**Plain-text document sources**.
● ● ●
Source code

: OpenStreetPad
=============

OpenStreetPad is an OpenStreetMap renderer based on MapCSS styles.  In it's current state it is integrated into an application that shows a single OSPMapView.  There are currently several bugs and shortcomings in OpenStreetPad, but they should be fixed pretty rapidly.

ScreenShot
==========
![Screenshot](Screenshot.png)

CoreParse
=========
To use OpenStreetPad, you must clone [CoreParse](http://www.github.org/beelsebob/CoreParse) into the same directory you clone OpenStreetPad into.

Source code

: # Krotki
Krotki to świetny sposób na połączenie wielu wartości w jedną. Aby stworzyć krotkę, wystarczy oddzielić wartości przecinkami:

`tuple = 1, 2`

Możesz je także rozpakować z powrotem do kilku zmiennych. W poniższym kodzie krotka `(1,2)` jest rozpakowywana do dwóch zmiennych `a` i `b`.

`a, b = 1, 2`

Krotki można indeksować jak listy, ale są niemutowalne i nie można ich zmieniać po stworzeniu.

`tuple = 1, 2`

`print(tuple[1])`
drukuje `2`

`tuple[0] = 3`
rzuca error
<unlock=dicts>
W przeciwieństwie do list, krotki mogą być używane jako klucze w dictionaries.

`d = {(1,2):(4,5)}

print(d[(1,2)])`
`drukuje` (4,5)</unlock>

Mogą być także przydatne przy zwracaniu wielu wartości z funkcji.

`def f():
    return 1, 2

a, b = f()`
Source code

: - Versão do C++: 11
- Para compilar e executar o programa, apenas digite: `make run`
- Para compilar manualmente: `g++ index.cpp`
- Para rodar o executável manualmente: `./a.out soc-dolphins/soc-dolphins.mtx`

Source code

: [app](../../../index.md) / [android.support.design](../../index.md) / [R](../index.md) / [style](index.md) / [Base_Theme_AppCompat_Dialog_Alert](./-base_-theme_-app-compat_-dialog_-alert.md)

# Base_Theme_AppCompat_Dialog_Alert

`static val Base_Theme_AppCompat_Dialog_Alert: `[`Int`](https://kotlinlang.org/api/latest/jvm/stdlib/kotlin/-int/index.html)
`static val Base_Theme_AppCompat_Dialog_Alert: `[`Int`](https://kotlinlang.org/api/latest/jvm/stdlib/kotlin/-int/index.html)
● ● ●
**YOUR TASK**. Restate each record above word for word.

**TASK RESPONSE**.
Source code

: OpenStreetPad
=============

OpenStreetPad is an OpenStreetMap renderer based on MapCSS styles.  In it's current state it is integrated into an application that shows a single OSPMapView.  There are currently several bugs and shortcomings in OpenStreetPad, but they should be fixed pretty rapidly.

ScreenShot
==========
![Screenshot](Screenshot.png)

CoreParse
=========
To use OpenStreetPad, you must clone [CoreParse](http://www.github.org/beelsebob/CoreParse) into the same directory you clone OpenStreetPad into.

Source code

: # Krotki
Krotki to świetny sposób na połączenie wielu wartości w jedną. Aby stworzyć krotkę, wystarczy oddzielić wartości przecinkami:

`tuple = 1, 2`

Możesz je także rozpakować z powrotem do kilku zmiennych. W poniższym kodzie krotka `(1,2)` jest rozpakowywana do dwóch zmiennych `a` i `b`.

`a, b = 1, 2`

Krotki można indeksować jak listy, ale są niemutowalne i nie można ich zmieniać po stworzeniu.

`tuple = 1, 2`

`print(tuple[1])`
drukuje `2`

`tuple[0] = 3`
rzuca error
<unlock=dicts>
W przeciwieństwie do list, krotki mogą być używane jako klucze w dictionaries.

`d = {(1,2):(4,5)}

print(d[(1,2)])`
`drukuje` (4,5)</unlock>

Mogą być także przydatne przy zwracaniu wielu wartości z funkcji.

`def f():
    return 1, 2

a, b = f()`
Source code

: - Versão do C++: 11
- Para compilar e executar o programa, apenas digite: `make run`
- Para compilar manualmente: `g++ index.cpp`
- Para rodar o executável manualmente: `./a.out soc-dolphins/soc-dolphins.mtx`

Source code

: [app](../../../index.md) / [android.support.design](../../index.md) / [R](../index.md) / [style](index.md) / [Base_Theme_AppCompat_Dialog_Alert](./-base_-theme_-app-compat_-dialog_-alert.md)

# Base_Theme_AppCompat_Dialog_Alert

`static val Base_Theme_AppCompat_Dialog_Alert: `[`Int`](https://kotlinlang.org/api/latest/jvm/stdlib/kotlin/-int/index.html)
`static val Base_Theme_AppCompat_Dialog_Alert: `[`Int`](https://kotlinlang.org/api/latest/jvm/stdlib/kotlin/-int/index.html)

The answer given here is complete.